Before the vote at the Wednesday meeting, about 20 people spoke out against the revised abatement, saying it creates a “terrible precedent” and will encourage other developers to try to get their abatements revised rather than stick to their original payment schedule.
Actually, this has already happened with several major development projects in Jersey City whose developers asked to renegotiate their deals to keep construction going forward. In this case, the building is already built but not sold out.
The residents also cited wealthy developers getting tax breaks when Jersey City homeowners have seen their property taxes rise 30 percent in the past four years.
Located at the foot of Second Street overlooking the Hudson River, the 42-story, 269-unit building had a 20-year abatement with a 16 percent service charge (a percentage of annual gross revenue paid to the city in lieu of taxes.) The amendment extends the abatement to 30 years and reduces the service charge to 11 percent for the first five years, 13 percent for the next five years, and then 16 percent for the final 20 years.
The developer of Crystal Point, Fisher Development Associates, asked for the change on April 29.
The building, still under construction, will have units ranging in size from 800 to 1,817 square feet with prices starting in the mid-$400,000 range.
According to the developer’s attorney, James McCann, the developer has sold only 24 of 269 units in the past seven months, and has reduced prices by 30 percent while pursuing the revised abatement, which would help the developer save money and can be used as a tool to entice future buyers.
A tax abatement is an agreement with the city to exempt a developer from paying regular, fluctuating property taxes. Developers often negotiate a deal to pay a separate fee to the city in lieu of taxes, a payment which may sometimes be equal or nearly equal to the current taxes. Those payments benefit the city because they go straight to city coffers, and do not include paying school and county taxes.

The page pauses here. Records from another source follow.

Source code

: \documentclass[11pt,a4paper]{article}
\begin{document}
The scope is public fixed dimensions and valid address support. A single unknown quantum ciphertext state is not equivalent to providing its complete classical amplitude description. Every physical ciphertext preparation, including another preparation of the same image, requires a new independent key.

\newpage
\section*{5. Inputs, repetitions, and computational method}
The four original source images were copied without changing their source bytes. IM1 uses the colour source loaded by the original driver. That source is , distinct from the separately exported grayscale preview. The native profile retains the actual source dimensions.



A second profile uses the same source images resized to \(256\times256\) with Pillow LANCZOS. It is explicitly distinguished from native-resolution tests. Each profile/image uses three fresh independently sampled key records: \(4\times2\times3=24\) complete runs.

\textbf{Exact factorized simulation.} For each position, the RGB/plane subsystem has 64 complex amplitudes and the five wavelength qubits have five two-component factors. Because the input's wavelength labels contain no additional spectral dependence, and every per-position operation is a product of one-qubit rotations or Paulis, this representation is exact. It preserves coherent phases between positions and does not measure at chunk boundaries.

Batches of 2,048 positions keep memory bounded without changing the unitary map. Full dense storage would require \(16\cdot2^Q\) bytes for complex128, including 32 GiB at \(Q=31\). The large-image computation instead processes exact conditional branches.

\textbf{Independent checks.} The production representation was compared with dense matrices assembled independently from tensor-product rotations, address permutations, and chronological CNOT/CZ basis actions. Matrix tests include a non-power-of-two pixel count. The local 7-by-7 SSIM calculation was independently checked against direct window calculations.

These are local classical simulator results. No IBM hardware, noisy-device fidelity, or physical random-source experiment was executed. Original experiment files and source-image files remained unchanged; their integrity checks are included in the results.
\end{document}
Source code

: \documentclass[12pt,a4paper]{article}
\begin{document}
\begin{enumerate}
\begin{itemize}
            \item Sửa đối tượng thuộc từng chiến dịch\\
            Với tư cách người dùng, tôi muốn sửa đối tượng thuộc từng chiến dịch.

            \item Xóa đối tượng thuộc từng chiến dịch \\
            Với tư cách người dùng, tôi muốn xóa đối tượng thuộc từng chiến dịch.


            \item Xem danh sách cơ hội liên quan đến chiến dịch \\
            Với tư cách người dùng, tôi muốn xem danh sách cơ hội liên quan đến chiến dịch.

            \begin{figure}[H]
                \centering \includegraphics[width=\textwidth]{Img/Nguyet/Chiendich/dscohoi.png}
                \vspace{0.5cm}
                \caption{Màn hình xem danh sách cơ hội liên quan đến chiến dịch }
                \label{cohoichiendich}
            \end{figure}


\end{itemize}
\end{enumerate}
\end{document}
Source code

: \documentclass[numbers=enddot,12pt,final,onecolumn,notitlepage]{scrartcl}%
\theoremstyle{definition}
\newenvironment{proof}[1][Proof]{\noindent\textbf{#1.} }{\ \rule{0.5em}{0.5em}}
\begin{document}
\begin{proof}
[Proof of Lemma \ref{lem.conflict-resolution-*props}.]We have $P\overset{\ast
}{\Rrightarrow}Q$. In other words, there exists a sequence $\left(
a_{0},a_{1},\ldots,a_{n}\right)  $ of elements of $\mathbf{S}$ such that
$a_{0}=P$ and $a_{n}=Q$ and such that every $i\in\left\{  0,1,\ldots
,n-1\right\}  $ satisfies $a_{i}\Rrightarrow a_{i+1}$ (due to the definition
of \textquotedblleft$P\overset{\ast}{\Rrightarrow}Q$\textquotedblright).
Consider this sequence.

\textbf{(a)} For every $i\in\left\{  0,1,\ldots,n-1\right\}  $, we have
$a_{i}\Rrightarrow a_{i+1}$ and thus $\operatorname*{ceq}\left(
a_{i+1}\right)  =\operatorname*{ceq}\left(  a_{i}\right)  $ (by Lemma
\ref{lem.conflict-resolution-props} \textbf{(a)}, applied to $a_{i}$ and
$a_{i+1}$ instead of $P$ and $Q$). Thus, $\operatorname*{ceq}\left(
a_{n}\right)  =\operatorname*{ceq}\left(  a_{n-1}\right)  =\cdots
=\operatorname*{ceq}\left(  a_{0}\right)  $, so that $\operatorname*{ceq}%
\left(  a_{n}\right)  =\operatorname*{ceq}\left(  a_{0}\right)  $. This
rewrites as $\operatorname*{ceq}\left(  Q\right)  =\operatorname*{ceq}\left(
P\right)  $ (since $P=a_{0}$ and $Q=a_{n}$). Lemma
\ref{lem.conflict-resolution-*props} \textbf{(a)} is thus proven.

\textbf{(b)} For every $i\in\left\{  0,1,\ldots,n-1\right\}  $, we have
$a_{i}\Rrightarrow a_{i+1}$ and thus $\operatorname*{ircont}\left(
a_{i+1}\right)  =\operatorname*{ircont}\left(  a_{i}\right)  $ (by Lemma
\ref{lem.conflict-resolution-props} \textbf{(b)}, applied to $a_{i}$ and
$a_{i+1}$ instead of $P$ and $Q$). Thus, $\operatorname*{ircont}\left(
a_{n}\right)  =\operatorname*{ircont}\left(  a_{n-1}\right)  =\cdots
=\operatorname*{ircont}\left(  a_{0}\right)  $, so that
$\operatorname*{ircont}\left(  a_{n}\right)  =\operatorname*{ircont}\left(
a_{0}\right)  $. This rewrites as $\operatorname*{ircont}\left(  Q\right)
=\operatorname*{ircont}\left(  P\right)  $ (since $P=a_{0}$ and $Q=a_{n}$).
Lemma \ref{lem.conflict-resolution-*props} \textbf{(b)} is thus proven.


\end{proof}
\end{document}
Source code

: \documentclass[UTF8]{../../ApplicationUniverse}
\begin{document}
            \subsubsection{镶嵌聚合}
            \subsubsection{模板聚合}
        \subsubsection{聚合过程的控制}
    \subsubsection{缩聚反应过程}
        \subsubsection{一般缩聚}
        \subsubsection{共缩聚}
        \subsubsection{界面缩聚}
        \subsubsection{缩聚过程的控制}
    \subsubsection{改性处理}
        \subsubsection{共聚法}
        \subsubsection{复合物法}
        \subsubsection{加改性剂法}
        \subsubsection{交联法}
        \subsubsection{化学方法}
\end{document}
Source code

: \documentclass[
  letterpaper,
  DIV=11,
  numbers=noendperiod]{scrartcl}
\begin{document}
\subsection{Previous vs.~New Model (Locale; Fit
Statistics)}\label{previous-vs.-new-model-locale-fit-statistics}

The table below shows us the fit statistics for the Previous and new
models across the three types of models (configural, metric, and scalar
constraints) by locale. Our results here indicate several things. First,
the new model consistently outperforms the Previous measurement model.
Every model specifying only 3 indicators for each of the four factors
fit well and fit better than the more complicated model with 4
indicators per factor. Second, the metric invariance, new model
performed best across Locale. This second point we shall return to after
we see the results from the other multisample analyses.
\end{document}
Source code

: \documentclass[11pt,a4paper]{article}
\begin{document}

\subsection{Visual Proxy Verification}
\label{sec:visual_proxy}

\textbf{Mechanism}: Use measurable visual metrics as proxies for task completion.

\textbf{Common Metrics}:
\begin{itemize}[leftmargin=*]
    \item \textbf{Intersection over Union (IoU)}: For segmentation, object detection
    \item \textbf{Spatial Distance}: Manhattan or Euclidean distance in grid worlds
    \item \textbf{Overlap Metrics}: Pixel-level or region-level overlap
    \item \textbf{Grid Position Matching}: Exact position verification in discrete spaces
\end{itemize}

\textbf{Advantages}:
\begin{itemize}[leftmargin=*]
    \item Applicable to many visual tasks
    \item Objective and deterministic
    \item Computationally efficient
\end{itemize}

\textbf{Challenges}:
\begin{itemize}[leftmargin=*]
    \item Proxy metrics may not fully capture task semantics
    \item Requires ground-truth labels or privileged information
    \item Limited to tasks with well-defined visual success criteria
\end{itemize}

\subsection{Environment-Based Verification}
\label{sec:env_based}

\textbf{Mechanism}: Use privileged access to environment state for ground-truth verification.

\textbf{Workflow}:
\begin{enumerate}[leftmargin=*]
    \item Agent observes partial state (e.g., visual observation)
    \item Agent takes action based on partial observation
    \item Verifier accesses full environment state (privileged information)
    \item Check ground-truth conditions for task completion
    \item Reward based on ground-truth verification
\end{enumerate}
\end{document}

Jersey City officials have advocated tax abatements for many years as the incentive for developers to come to the city and help build it up into an attractive alternative to Manhattan for young, upscale professionals to settle.
But some of the professionals who have come to Jersey City in recent years, as a result of the transformation of the development spurred by abatements, have turned against them. They have come to realize that since those abatements do not go toward paying school taxes, it forces them to shoulder that tax burden, especially as the state has increased the city’s annual school tax payment in recent years.
Their increasingly vocal opposition was evident during Wednesday’s City Council meeting.
“They can hold their stock or they can lower their prices.” – Stacy Nusbaum
Stacy Nusbaum, who moved a few years ago into the Powerhouse Arts District, also asked the council to not vote for the abatement and gave some suggestions to the developer.
“They can hold their stock or they can lower their prices,” Nusbaum said. “And the city should not be underwriting the developer.”
Defending the abatement
James McCann, attorney for Crystal Point, said while he agreed with the opposition, he also said the developer would take “five to six years” to sell out the units without the revised abatement, and exhorted the council to approve.
Six council members agreed that the units not selling would create a bad situation for Jersey City’s housing market in a tough economy.
“To me, an abatement is a tool,” City Councilman Bill Gaughan commented. “It’s a tool to move our city forward.”
City Council President Mariano Vega said when first confronted with the revised abatement, he was “opposed.” He changed his mind when he weighed the consequences of not approving for a waterfront project like Crystal Point.
City Council members Steven Fulop and Viola Richardson took issue with a condo project on the highly-desirable downtown Jersey City waterfront looking for a tax break.
The surprise vote against was Councilman Phil Kenny, who some political observers saw as just a rubber stamp for Mayor Jerramiah Healy’s policies. Kenny said he was opposed to the abatement being extended 10 more years.